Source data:
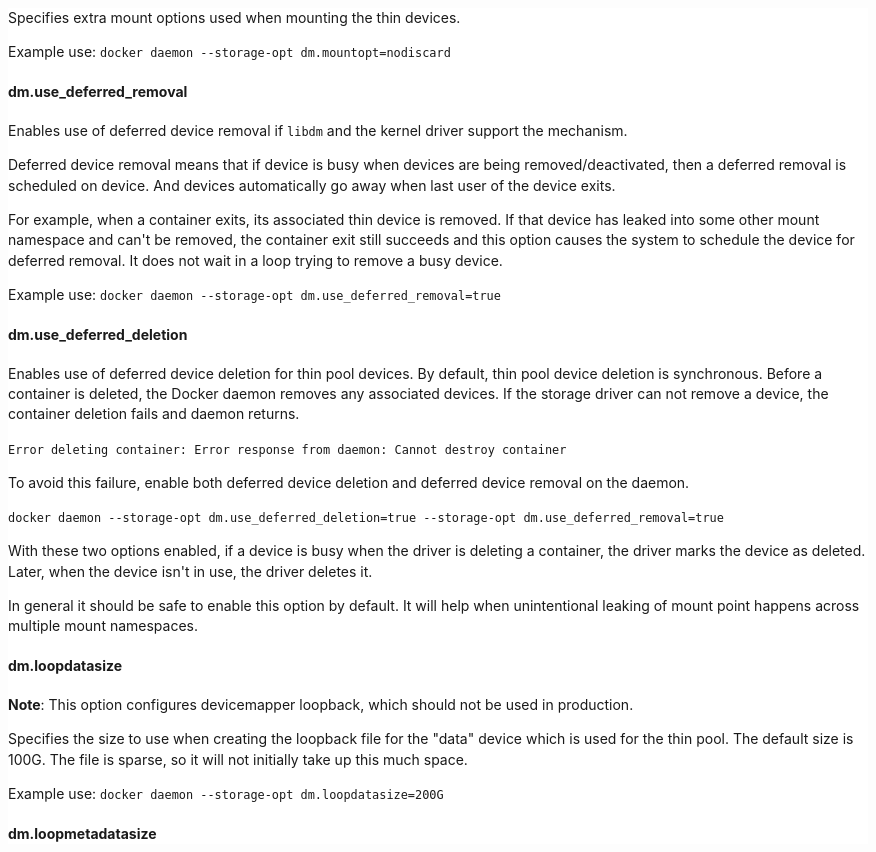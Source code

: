 Specifies extra mount options used when mounting the thin devices.

Example use: `docker daemon --storage-opt dm.mountopt=nodiscard`

#### dm.use_deferred_removal

Enables use of deferred device removal if `libdm` and the kernel driver
support the mechanism.

Deferred device removal means that if device is busy when devices are
being removed/deactivated, then a deferred removal is scheduled on
device. And devices automatically go away when last user of the device
exits.

For example, when a container exits, its associated thin device is removed. If
that device has leaked into some other mount namespace and can't be removed,
the container exit still succeeds and this option causes the system to schedule
the device for deferred removal. It does not wait in a loop trying to remove a busy
device.

Example use: `docker daemon --storage-opt dm.use_deferred_removal=true`

#### dm.use_deferred_deletion

Enables use of deferred device deletion for thin pool devices. By default,
thin pool device deletion is synchronous. Before a container is deleted, the
Docker daemon removes any associated devices. If the storage driver can not
remove a device, the container deletion fails and daemon returns.

`Error deleting container: Error response from daemon: Cannot destroy container`

To avoid this failure, enable both deferred device deletion and deferred
device removal on the daemon.

`docker daemon --storage-opt dm.use_deferred_deletion=true --storage-opt dm.use_deferred_removal=true`

With these two options enabled, if a device is busy when the driver is
deleting a container, the driver marks the device as deleted. Later, when the
device isn't in use, the driver deletes it.

In general it should be safe to enable this option by default. It will help
when unintentional leaking of mount point happens across multiple mount
namespaces.

#### dm.loopdatasize

**Note**: This option configures devicemapper loopback, which should not be used in production.

Specifies the size to use when creating the loopback file for the
"data" device which is used for the thin pool. The default size is
100G. The file is sparse, so it will not initially take up
this much space.

Example use: `docker daemon --storage-opt dm.loopdatasize=200G`

#### dm.loopmetadatasize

— WORK ORDER —
What is wanted is the line containing "device isn't in use, the driver deletes it." and every line after it through the last line of the entries, printed exactly.

— ANSWER TO THIS EXERCISE —
device isn't in use, the driver deletes it.

In general it should be safe to enable this option by default. It will help
when unintentional leaking of mount point happens across multiple mount
namespaces.

#### dm.loopdatasize

**Note**: This option configures devicemapper loopback, which should not be used in production.

Specifies the size to use when creating the loopback file for the
"data" device which is used for the thin pool. The default size is
100G. The file is sparse, so it will not initially take up
this much space.

Example use: `docker daemon --storage-opt dm.loopdatasize=200G`

#### dm.loopmetadatasize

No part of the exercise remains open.